Source texts of formatted documents

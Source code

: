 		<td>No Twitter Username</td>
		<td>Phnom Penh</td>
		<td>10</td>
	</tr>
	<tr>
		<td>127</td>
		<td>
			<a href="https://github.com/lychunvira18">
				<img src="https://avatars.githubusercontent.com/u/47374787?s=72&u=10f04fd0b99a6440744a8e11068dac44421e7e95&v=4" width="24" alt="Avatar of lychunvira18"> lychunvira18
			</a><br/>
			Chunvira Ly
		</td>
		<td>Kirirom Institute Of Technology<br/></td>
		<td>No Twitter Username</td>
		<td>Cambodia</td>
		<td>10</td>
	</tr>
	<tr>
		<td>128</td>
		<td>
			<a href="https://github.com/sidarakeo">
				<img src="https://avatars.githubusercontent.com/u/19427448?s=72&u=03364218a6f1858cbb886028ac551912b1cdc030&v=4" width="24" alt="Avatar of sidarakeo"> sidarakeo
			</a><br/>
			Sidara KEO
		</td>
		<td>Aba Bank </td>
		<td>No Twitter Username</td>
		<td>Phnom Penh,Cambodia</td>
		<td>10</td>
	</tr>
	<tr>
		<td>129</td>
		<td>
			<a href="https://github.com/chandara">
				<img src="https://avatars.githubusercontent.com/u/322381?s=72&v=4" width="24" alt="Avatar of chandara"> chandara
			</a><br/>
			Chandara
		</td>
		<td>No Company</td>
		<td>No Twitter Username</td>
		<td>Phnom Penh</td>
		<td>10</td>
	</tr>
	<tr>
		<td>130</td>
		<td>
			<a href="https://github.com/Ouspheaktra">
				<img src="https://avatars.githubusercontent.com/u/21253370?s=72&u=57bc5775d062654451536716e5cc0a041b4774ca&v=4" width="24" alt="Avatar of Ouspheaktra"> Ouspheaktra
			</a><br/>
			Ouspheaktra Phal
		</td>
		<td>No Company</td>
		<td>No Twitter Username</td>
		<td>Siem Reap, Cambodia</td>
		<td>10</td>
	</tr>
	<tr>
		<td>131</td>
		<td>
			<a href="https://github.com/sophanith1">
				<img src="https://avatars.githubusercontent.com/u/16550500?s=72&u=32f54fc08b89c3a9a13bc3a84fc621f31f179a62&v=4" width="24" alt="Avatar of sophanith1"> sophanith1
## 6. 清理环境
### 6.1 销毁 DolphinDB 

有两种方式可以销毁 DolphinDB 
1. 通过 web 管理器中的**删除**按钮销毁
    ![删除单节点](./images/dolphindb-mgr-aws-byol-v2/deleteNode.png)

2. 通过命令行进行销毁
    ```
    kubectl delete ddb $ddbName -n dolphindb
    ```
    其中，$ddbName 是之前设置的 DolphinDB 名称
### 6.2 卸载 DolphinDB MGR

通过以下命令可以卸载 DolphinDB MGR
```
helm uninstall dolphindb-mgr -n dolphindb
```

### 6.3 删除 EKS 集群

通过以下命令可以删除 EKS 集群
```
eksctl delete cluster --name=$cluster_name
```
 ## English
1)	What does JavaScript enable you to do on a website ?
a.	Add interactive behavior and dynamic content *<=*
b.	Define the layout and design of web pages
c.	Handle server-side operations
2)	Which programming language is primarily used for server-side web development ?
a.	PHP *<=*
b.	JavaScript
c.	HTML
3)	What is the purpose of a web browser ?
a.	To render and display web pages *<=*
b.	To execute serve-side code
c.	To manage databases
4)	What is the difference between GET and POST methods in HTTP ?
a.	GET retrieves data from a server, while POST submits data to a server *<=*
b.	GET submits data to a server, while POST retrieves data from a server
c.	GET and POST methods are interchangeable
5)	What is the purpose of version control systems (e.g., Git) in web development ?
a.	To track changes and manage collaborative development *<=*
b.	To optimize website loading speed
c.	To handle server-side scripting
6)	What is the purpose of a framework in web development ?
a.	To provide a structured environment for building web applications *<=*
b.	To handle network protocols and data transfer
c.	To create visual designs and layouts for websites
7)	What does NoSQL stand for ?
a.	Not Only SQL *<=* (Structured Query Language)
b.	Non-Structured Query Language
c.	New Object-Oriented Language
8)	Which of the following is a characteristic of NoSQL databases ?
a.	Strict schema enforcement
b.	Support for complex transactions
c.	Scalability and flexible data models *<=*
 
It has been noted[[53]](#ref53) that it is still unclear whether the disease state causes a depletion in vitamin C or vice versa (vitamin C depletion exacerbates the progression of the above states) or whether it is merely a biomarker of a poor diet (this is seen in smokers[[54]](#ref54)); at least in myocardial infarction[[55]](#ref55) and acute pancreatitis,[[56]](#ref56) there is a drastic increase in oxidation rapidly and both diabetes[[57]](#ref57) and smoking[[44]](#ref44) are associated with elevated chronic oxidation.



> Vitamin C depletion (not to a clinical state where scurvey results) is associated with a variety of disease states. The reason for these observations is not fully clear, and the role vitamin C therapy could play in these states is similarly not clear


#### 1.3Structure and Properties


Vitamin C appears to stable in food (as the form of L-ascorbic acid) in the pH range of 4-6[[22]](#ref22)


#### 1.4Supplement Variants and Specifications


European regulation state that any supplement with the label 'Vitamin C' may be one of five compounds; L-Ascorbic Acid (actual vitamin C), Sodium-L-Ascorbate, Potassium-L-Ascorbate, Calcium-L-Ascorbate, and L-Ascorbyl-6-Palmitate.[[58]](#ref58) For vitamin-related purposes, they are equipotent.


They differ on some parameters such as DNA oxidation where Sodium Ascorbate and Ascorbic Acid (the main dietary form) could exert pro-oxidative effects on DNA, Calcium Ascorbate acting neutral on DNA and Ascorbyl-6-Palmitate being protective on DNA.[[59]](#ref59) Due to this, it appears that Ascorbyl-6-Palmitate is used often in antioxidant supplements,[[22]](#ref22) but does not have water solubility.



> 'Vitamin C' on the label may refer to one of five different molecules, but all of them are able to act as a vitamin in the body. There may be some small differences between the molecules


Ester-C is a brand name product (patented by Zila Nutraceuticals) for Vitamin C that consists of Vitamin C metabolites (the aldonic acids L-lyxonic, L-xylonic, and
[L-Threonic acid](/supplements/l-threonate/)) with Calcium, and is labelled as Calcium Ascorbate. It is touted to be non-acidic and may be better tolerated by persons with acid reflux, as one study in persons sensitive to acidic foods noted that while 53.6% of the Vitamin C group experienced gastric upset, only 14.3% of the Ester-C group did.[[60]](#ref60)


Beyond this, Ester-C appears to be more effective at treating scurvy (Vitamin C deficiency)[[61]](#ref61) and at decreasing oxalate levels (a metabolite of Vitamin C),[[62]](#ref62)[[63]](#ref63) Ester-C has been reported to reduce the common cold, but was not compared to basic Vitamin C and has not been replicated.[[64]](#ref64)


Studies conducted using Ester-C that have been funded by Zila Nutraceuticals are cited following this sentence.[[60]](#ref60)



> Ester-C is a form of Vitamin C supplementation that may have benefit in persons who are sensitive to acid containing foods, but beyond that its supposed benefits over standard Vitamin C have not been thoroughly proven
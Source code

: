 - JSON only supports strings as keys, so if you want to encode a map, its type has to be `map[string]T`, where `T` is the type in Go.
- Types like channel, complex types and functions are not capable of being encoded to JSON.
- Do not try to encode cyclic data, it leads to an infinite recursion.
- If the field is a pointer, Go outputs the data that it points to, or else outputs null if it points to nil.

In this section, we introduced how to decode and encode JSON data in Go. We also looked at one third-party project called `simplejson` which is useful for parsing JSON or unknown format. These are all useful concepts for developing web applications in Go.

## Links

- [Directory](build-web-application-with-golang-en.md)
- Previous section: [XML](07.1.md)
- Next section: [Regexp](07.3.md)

Directions: With the first line being the one containing "server-side web development ?" and the last line the one containing "framework in web development ?", transcribe exactly the lines above that fall in that range.

Solution to this task:
2)	Which programming language is primarily used for server-side web development ?
a.	PHP *<=*
b.	JavaScript
c.	HTML
3)	What is the purpose of a web browser ?
a.	To render and display web pages *<=*
b.	To execute serve-side code
c.	To manage databases
4)	What is the difference between GET and POST methods in HTTP ?
a.	GET retrieves data from a server, while POST submits data to a server *<=*
b.	GET submits data to a server, while POST retrieves data from a server
c.	GET and POST methods are interchangeable
5)	What is the purpose of version control systems (e.g., Git) in web development ?
a.	To track changes and manage collaborative development *<=*
b.	To optimize website loading speed
c.	To handle server-side scripting
6)	What is the purpose of a framework in web development ?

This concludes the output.